Below is a listing. Quote from it, exactly, the lines from the one containing "1. Gunakan 3 sdm Keju cheddar parut" down to the one containing "1. Gunakan 1/2 cup Keju cheddar parut", both ends included, and nothing else.

── MATERIAL PROVIDED ──

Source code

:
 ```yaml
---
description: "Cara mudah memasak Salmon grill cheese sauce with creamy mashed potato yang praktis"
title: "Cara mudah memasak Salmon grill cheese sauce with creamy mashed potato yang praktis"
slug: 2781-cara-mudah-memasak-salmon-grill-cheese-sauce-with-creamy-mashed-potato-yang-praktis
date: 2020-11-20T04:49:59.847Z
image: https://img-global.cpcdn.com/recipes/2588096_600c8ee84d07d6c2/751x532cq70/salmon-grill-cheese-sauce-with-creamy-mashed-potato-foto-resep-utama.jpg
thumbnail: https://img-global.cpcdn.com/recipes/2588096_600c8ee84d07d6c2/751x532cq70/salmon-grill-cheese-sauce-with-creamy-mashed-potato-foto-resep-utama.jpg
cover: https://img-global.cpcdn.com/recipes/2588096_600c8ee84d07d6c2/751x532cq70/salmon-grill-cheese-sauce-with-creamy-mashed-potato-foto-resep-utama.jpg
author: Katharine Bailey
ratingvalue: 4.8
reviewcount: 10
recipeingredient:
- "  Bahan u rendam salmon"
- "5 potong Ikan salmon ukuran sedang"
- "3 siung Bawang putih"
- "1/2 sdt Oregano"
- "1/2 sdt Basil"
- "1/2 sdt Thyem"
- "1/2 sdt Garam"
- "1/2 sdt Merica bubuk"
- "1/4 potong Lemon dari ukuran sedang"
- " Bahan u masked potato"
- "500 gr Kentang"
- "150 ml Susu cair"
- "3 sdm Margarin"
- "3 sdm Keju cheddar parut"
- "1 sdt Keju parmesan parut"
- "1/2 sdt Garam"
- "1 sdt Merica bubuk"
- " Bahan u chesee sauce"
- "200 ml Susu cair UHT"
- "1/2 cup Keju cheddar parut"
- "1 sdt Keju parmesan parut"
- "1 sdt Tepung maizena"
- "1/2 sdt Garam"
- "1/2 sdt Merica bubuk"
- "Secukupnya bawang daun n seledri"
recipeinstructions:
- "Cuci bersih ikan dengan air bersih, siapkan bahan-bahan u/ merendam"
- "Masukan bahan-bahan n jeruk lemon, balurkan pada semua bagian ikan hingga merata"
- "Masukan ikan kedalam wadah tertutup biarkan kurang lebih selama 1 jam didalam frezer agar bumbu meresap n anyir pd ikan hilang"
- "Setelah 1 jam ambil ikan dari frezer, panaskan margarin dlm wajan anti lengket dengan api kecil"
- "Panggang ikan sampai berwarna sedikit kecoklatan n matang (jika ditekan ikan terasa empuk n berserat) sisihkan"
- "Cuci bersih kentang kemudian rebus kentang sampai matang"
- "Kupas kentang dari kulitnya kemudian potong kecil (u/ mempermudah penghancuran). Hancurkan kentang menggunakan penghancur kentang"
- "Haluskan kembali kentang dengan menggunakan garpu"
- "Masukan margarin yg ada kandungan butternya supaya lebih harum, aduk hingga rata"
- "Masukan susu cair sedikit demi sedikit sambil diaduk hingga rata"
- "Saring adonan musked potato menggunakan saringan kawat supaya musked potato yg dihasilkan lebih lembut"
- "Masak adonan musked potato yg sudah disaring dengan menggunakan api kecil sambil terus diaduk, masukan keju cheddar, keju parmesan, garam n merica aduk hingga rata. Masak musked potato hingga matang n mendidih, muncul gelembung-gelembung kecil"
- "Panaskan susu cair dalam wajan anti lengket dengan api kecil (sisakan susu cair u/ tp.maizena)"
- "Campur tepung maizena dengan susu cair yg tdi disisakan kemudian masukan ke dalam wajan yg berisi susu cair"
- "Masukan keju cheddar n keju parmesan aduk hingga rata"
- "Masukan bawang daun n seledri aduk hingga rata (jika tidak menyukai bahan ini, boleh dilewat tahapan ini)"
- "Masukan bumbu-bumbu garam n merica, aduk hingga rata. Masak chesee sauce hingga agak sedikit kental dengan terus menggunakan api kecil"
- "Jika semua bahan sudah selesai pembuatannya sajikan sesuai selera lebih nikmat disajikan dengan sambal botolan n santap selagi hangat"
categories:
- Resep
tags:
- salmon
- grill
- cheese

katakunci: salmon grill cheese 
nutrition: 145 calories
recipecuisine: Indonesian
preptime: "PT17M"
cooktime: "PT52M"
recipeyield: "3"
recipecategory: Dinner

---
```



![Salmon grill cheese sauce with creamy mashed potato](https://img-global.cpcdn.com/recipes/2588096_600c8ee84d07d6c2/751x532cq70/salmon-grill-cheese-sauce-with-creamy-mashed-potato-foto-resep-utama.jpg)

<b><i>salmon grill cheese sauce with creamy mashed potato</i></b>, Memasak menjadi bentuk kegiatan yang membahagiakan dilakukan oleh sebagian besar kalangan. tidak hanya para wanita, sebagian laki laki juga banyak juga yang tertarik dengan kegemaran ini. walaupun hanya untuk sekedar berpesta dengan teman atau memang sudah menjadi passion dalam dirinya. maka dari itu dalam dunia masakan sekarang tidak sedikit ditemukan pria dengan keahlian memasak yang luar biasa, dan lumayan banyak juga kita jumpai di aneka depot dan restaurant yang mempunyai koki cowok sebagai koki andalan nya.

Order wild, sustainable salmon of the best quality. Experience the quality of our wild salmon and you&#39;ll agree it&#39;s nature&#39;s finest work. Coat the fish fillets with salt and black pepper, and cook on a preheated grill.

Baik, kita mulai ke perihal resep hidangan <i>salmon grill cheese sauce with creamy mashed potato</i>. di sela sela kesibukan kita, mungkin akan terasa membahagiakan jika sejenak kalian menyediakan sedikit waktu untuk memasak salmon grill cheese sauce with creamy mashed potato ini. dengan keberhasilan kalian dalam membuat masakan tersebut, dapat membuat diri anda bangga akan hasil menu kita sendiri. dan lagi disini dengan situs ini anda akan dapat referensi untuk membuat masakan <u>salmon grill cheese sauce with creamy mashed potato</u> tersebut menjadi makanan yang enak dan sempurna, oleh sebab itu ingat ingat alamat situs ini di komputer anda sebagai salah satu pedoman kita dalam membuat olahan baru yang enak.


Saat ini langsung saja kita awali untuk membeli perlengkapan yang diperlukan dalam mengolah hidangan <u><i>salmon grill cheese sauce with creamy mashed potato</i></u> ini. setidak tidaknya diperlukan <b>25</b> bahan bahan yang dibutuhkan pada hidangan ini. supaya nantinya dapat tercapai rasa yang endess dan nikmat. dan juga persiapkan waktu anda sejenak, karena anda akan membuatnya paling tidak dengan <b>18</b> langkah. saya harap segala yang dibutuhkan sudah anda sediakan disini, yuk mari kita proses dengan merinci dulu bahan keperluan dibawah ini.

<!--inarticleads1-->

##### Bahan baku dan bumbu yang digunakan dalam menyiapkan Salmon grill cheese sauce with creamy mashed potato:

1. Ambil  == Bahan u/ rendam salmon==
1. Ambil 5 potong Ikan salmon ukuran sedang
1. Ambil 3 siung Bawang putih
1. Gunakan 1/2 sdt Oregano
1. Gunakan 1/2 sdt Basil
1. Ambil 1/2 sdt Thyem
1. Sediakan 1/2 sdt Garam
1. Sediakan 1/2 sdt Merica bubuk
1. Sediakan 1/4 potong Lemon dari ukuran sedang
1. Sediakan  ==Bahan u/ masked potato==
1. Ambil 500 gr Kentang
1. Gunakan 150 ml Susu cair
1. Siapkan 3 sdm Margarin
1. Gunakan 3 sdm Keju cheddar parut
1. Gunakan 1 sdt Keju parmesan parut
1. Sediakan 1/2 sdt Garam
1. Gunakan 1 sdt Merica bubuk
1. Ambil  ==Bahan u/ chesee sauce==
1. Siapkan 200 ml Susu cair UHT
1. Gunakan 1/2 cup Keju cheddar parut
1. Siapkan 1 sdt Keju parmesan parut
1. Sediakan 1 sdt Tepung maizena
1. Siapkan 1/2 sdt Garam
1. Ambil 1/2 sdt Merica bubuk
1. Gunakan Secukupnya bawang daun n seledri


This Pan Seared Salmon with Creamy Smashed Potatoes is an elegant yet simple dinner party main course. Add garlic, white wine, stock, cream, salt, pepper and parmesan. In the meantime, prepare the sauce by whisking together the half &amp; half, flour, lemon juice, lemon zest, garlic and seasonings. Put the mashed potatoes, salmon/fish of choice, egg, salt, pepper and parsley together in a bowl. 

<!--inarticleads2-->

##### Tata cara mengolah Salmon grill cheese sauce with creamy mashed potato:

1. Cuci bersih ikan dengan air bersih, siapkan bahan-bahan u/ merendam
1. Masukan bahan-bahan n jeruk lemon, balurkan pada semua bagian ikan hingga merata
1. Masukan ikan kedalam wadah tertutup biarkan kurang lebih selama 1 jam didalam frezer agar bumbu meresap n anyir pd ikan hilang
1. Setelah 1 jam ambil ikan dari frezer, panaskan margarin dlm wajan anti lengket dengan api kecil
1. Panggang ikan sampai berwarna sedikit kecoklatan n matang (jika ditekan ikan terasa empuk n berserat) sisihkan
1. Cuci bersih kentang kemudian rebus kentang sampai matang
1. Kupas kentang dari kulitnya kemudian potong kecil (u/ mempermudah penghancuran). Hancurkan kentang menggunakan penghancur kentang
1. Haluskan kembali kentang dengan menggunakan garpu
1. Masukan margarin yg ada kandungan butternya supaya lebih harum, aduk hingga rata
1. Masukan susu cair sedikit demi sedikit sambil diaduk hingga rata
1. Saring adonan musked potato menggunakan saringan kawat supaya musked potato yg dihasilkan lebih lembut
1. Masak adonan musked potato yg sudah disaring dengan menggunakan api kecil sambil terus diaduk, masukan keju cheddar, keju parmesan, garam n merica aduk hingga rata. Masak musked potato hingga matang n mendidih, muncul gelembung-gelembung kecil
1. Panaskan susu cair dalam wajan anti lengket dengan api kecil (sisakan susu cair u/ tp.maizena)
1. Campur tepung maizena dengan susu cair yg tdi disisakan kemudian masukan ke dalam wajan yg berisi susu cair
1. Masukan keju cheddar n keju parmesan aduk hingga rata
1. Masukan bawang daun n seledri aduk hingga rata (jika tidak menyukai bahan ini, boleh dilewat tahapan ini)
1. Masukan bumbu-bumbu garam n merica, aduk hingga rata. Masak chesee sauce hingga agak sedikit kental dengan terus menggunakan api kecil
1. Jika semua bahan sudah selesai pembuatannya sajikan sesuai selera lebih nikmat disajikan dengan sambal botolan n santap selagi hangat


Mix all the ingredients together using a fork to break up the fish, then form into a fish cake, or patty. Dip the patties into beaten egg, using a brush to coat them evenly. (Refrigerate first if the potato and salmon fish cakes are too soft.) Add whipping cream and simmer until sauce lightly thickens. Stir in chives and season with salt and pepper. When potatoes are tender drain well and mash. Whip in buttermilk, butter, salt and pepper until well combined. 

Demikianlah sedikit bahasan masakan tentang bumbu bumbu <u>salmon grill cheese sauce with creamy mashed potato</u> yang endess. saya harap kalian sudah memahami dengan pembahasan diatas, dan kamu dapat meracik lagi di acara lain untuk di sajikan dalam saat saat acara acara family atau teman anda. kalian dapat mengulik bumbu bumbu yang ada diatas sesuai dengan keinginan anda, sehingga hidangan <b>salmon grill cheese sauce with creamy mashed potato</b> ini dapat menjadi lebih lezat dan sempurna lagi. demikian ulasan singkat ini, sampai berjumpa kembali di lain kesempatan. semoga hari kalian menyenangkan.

───

- _EXPECTED ANSWER_:
1. Gunakan 3 sdm Keju cheddar parut
1. Gunakan 1 sdt Keju parmesan parut
1. Sediakan 1/2 sdt Garam
1. Gunakan 1 sdt Merica bubuk
1. Ambil  ==Bahan u/ chesee sauce==
1. Siapkan 200 ml Susu cair UHT
1. Gunakan 1/2 cup Keju cheddar parut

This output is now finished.